The number of lines in the records that include "with" is all you should give.
**** Input material
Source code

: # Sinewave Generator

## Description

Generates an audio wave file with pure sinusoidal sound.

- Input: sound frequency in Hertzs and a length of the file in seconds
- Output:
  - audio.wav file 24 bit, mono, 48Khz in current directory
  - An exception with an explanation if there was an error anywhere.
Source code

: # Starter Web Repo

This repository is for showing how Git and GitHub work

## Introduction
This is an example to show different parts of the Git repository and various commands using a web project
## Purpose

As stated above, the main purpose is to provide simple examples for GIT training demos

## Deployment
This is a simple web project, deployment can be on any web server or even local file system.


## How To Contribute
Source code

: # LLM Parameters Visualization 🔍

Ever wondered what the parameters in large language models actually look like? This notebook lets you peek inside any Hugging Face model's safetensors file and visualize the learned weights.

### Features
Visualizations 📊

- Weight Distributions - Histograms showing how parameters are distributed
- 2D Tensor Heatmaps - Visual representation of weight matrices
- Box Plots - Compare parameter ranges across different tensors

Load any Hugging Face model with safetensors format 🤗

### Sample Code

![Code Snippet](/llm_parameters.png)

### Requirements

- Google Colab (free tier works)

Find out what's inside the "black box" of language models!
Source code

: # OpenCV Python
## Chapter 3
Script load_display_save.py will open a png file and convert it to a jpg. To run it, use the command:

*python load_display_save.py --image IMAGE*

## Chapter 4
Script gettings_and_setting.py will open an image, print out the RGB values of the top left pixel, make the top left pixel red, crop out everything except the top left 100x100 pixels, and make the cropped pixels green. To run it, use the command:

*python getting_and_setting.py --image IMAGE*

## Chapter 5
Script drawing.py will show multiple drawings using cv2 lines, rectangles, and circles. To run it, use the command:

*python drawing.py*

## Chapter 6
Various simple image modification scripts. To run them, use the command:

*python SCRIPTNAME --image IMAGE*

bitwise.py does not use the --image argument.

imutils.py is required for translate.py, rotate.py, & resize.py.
********
Task solution » 3